Pan-Muslim body urges Myanmar to allow OIC delegation

Pan-Muslim body urges Myanmar to allow OIC delegation

The Organisation of Islamic Cooperation Sunday urged authorities in Myanmar to allow a ministerial delegation to visit the country to discuss deadly violence against Muslims.

Muslims from Kyaukphyu town in Myanmar's Rakhine State, who fled due to clashes, are seen at Thechaung shore near Sittwe town on October 28, 2012. The Organisation of Islamic Cooperation Sunday urged authorities in Myanmar to allow a ministerial delegation to visit the country to discuss deadly violence against Muslims.

The world's top Islamic body, in a statement following a meeting in the Saudi Red Sea city of Jeddah, also urged the UN Human Rights Commission to dispatch a fact-finding mission to Myanmar.

The statement called on "Burmese authorities to strongly respond to the organisation's appeal and allow a ministerial OIC delegation to visit" Myanmar.

Last year at least 180 people were killed in the western state of Rakhine in clashes between local Buddhists and Rohingya -- a Muslim minority treated with hostility by most Burmese who see them as illegal Bangladeshi immigrants.

In March, at least 43 people died in Buddhist-Muslim clashes which broke in central Myanmar where mosques were burned down and Muslim homes were destroyed.
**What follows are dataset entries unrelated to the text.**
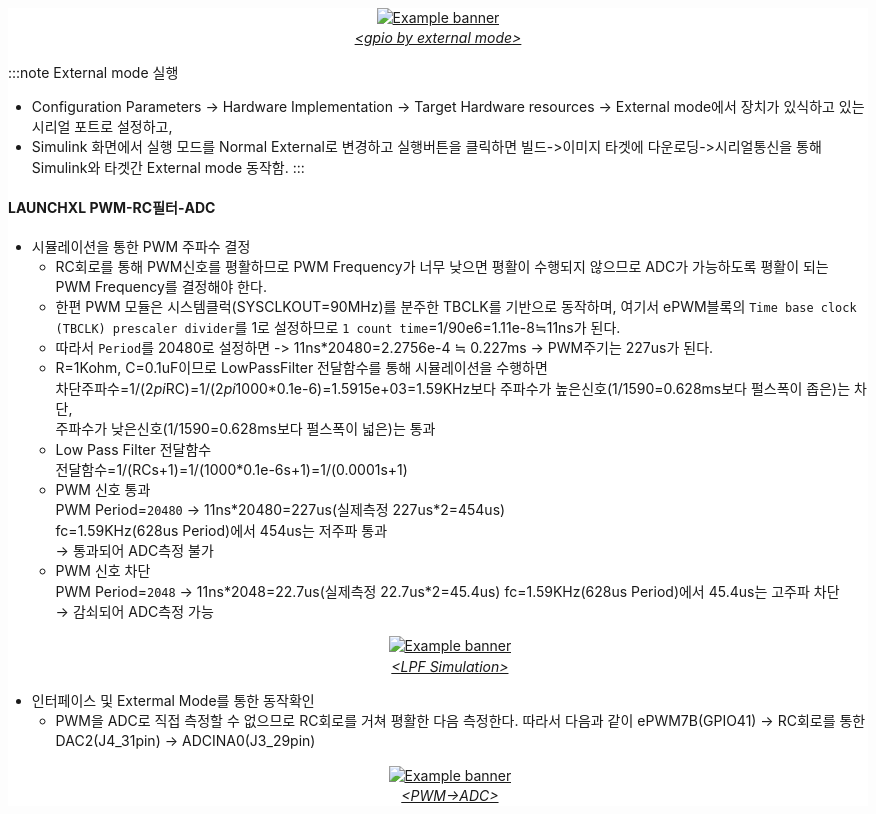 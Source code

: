 <p align="center">
	<a target="_blank"
	href={require('/img/2_mbd/mbd_hw_ti_sl_LAUNCHXL_gpio.png').default}>
		<img
			src={require('/img/2_mbd/mbd_hw_ti_sl_LAUNCHXL_gpio.png').default}
			alt="Example banner"
			width="350"
		/><br/><em>&lt;gpio by external mode&gt;</em>
	</a>
</p>

:::note External mode 실행
* Configuration Parameters -> Hardware Implementation -> Target Hardware resources -> External mode에서 장치가 있식하고 있는 시리얼 포트로 설정하고,
* Simulink 화면에서 실행 모드를 Normal External로 변경하고 실행버튼을 클릭하면 빌드->이미지 타겟에 다운로딩->시리얼통신을 통해 Simulink와 타겟간 External mode 동작함.
:::

#### LAUNCHXL PWM-RC필터-ADC

* 시뮬레이션을 통한 PWM 주파수 결정
  * RC회로를 통해 PWM신호를 평활하므로 PWM Frequency가 너무 낮으면 평활이 수행되지 않으므로 ADC가 가능하도록 평활이 되는 PWM Frequency를 결정해야 한다.
  * 한편 PWM 모듈은 시스템클럭(SYSCLKOUT=90MHz)를 분주한 TBCLK를 기반으로 동작하며, 여기서 ePWM블록의 `Time base clock(TBCLK) prescaler divider`를 1로 설정하므로 `1 count time`=1/90e6=1.11e-8≒11ns가 된다.  
  * 따라서 `Period`를 20480로 설정하면 -> 11ns*20480=2.2756e-4 ≒ 0.227ms -> PWM주기는 227us가 된다.
  * R=1Kohm, C=0.1uF이므로 LowPassFilter 전달함수를 통해 시뮬레이션을 수행하면  
  차단주파수=1/(2*pi*RC)=1/(2*pi*1000*0.1e-6)=1.5915e+03=1.59KHz보다 주파수가 높은신호(1/1590=0.628ms보다 펄스폭이 좁은)는 차단,  
  주파수가 낮은신호(1/1590=0.628ms보다 펄스폭이 넓은)는 통과
  * Low Pass Filter 전달함수  
  전달함수=1/(RCs+1)=1/(1000*0.1e-6s+1)=1/(0.0001s+1)
  * PWM 신호 통과  
  PWM Period=`20480` → 11ns*20480=227us(실제측정 227us\*2=454us)  
  fc=1.59KHz(628us Period)에서 454us는 저주파 통과  
  → 통과되어 ADC측정 불가
  * PWM 신호 차단  
  PWM Period=`2048` → 11ns*2048=22.7us(실제측정 22.7us\*2=45.4us)
  fc=1.59KHz(628us Period)에서 45.4us는 고주파 차단  
  → 감쇠되어 ADC측정 가능
  <p align="center">
    <a target="_blank"
    href={require('/img/2_mbd/mbd_hw_ti_sl_LAUNCHXL_PwmAdc_simulate.png').default}>
      <img
        src={require('/img/2_mbd/mbd_hw_ti_sl_LAUNCHXL_PwmAdc_simulate.png').default}
        alt="Example banner"
        width="350"
      /><br/><em>&lt;LPF Simulation&gt;</em>
    </a>
  </p>  
* 인터페이스 및 Extermal Mode를 통한 동작확인
  * PWM을 ADC로 직접 측정할 수 없으므로 RC회로를 거쳐 평활한 다음 측정한다. 따라서 다음과 같이 ePWM7B(GPIO41) -> RC회로를 통한 DAC2(J4_31pin) -> ADCINA0(J3_29pin)
  <p align="center">
    <a target="_blank"
    href={require('/img/2_mbd/mbd_hw_ti_sl_LAUNCHXL_PwmAdc.png').default}>
      <img
        src={require('/img/2_mbd/mbd_hw_ti_sl_LAUNCHXL_PwmAdc.png').default}
        alt="Example banner"
        width="350"
      /><br/><em>&lt;PWM->ADC&gt;</em>
    </a>
  </p>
The unrest has instilled fear in the country's Muslims, some of whose families had lived peacefully alongside Buddhists for generations.

"Such violence is a clear indication of the government's negative approach in dealing with ethnic and religious tensions that erupted last summer," said OIC chief Ekmeleddin Ihsanoglu, describing the violence as "unacceptable".

While the Rohingya -- described by the UN as among the most-persecuted minorities on the planet -- have long been denied Myanmar citizenship, the Muslims targeted in last month's unrest are Myanmar nationals.

The apparent trigger for the latest violence was a quarrel between a Muslim gold shop owner and Buddhist customers in the town of Meiktila. Soon afterwards, a monk was killed by Muslims.

The violence escalated into a street riot that unleashed Buddhist-led bloodshed around the region.

Ihsanoglu spoke at an emergency OIC Contact Group foreign ministers meeting in Jeddah on the Rohingya minority.

The Contact Group, formed in September, includes 11 of the OIC's 57 members -- Afghanistan, Saudi Arabia, Bangladesh, Brunei, Djibouti, Egypt, United Arab Emirates, Indonesia, Malaysia, Sudan and Turkey.

Last year the OIC condemned the violence against Muslims in Myanmar as "genocide".